Saturday, April 25, 2015

All the Light We Cannot See

Novel by Anthony Doerr

I feel a little inadequate here. I'm not sure I even need to be writing about this book, which it seems everyone has read, and loved, and already talked about with their real book clubs.

But I'll just put in my little piece anyway.

Yes. Yes to all of it. I loved this book. I actually don't really want to have loved it as much as I did, because it was emotionally exhausting, and a little slow at times, and not a happy-happy ending, but Doerr won me over anyway, and in a big way.

This is a tale of two intersecting lives on opposite sides of World War II. A German boy and a French girl both have extreme obstacles in their childhood: he is a poor but brilliant orphan and she is the blind but cherished daughter of a museum locksmith. Interspersed with the stories of their early lives is the narrative of the day they meet, a day of battle between Allied and German forces in a small town in France.

I'm usually a character girl; it's the people of a book that usually grab me and keep me coming back and then make me miss them when it's over.
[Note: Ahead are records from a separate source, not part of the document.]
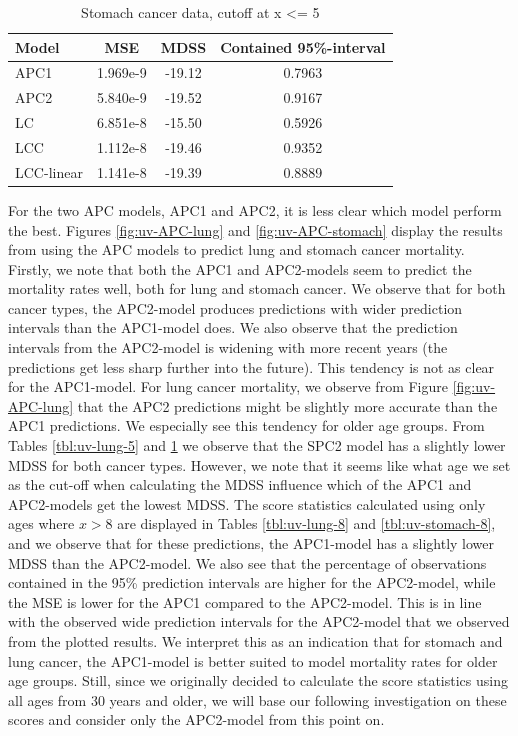 \begin{table}[h!]
    \begin{center}
        \begin{tabular}{l |c c c }
            Model & MSE &   MDSS & Contained 95\%-interval\\
            \hline
            APC1     & 1.969e-9 & -19.12    & 0.7963 \\
            APC2     & 5.840e-9 & -19.52    & 0.9167 \\
            LC      & 6.851e-8 & -15.50    & 0.5926 \\
            LCC     & 1.112e-8 & -19.46    & 0.9352 \\
            LCC-linear      & 1.141e-8 & -19.39    & 0.8889
        \end{tabular}
        \caption{Stomach cancer data, cutoff at x <= 5}\label{tbl:uv-stomach-5}
    \end{center}
\end{table}

\newpar For the two APC models, APC1 and APC2, it is less clear which model perform the best. Figures \ref{fig:uv-APC-lung} and \ref{fig:uv-APC-stomach} display the results from using the APC models to predict lung and stomach cancer mortality. Firstly, we note that both the APC1 and APC2-models seem to predict the mortality rates well, both for lung and stomach cancer. We observe that for both cancer types, the APC2-model produces predictions with wider prediction intervals than the APC1-model does. We also observe that the prediction intervals from the APC2-model is widening with more recent years (the predictions get less sharp further into the future). This tendency is not as clear for the APC1-model. For lung cancer mortality, we observe from Figure \ref{fig:uv-APC-lung} that the APC2 predictions might be slightly more accurate than the APC1 predictions. We especially see this tendency for older age groups. From Tables \ref{tbl:uv-lung-5} and \ref{tbl:uv-stomach-5} we observe that the SPC2 model has a slightly lower MDSS for both cancer types.
However, we note that it seems like what age we set as the cut-off when calculating the MDSS influence which of the APC1 and APC2-models get the lowest MDSS. The score statistics calculated using only ages where $x > 8$ are displayed in Tables \ref{tbl:uv-lung-8} and \ref{tbl:uv-stomach-8}, and we observe that for these predictions, the APC1-model has a slightly lower MDSS than the APC2-model. We also see that the percentage of observations contained in the 95\% prediction intervals are higher for the APC2-model, while the MSE is lower for the APC1 compared to the APC2-model. This is in line with the observed wide prediction intervals for the APC2-model that we observed from the plotted results. We interpret this as an indication that for stomach and lung cancer, the APC1-model is better suited to model mortality rates for older age groups. Still, since we originally decided to calculate the score statistics using all ages from 30 years and older, we will base our following investigation on these scores and consider only the APC2-model from this point on. 

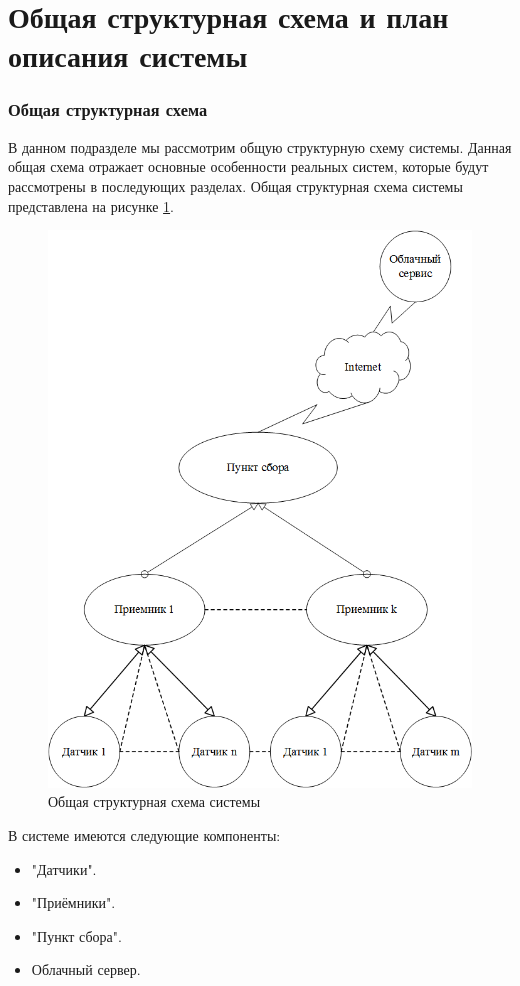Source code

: \section{Общая структурная схема и план описания системы}
\subsubsection{Общая структурная схема}\label{7.1}
В данном подразделе мы рассмотрим общую структурную схему системы. Данная общая схема отражает основные особенности реальных систем, которые будут рассмотрены в последующих разделах.
Общая структурная схема системы представлена на рисунке 
\ref{fig:common_chart}.

\begin{figure}[H]
	\centering\includegraphics[width=0.7\linewidth]{img/common_chart}
	\caption{Общая структурная схема системы}
	\label{fig:common_chart}
\end{figure}

В системе имеются следующие компоненты: 
\begin{itemize}
	\item "Датчики".
	\item "Приёмники". 
	\item "Пункт сбора".
	\item Облачный сервер.
\end{itemize}

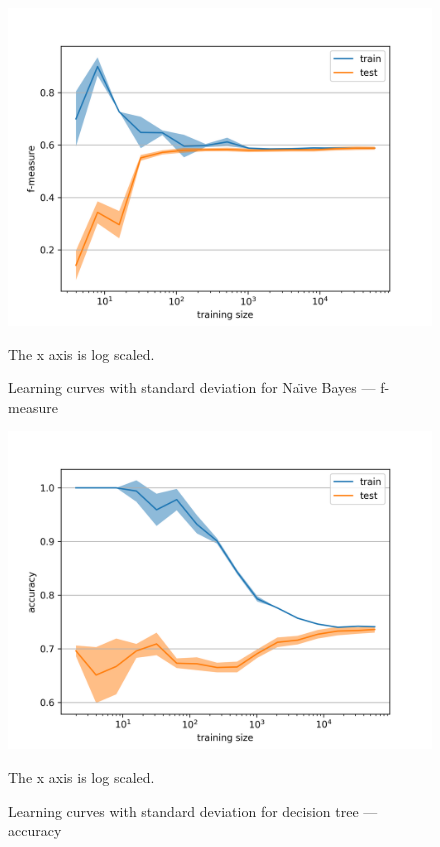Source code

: \begin{figure}[h]\centering
\includegraphics[width=130mm]{figures/lc2_fm.png}
\caption{Learning curves with standard deviation for Na\"{\i}ve Bayes --- f-measure}\label{fig:l_curves2_f_measure}
The x axis is log scaled.
\end{figure}


\begin{figure}[h]\centering
\includegraphics[width=130mm]{figures/lc3_acc.png}
\caption{Learning curves with standard deviation for decision tree --- accuracy}\label{fig:l_curves3_accuracy}
The x axis is log scaled.
\end{figure}

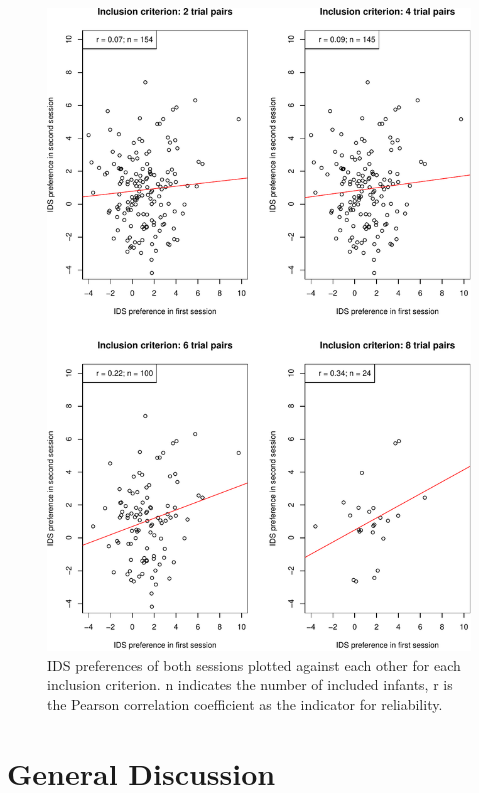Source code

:\documentclass[
  man,floatsintext]{apa6}
\begin{document}
\begin{figure}

{\centering \includegraphics[width=5in]{Retest_current_draft_files/figure-latex/unnamed-chunk-7-1} 

}

\caption{IDS preferences of both sessions plotted against each other for each inclusion criterion. n indicates the number of included infants, r is the Pearson correlation coefficient as the indicator for reliability.}\label{fig:unnamed-chunk-7}
\end{figure}

\hypertarget{general-discussion}{%
\section{General Discussion}\label{general-discussion}}
\end{document}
Case in point: I watched the last Harry Potter movie with my daughter tonight and cried when it was over because I was sad to say goodbye again to Harry, Ron, Hermione, and Ginny (Ginny's my favorite). But anyway, strangely enough, I didn't truly love any of the characters in All the Light. They are too real, too flawed as humans. I also didn't love the ending, but I respect it greatly because it's also real. Doerr gave a very honest treatment to everything in the world that he created. What I did love about the book are the intersections, of the two parallel timelines and of the characters's experiences and development. Marie-Laure and Werner are on opposite sides of a war but are so very similar in their ideas and both so broken and fragile that when they come together, it's as if they save each other. It feels magical and other worldly to me. I could almost hear the music that would be playing if it were a movie.

Isn't it interesting, why we love certain books and stories? I think it's amazing that so many different people love the same books, that books can reach us in many different ways and for a variety of reasons, but they do reach us all the same.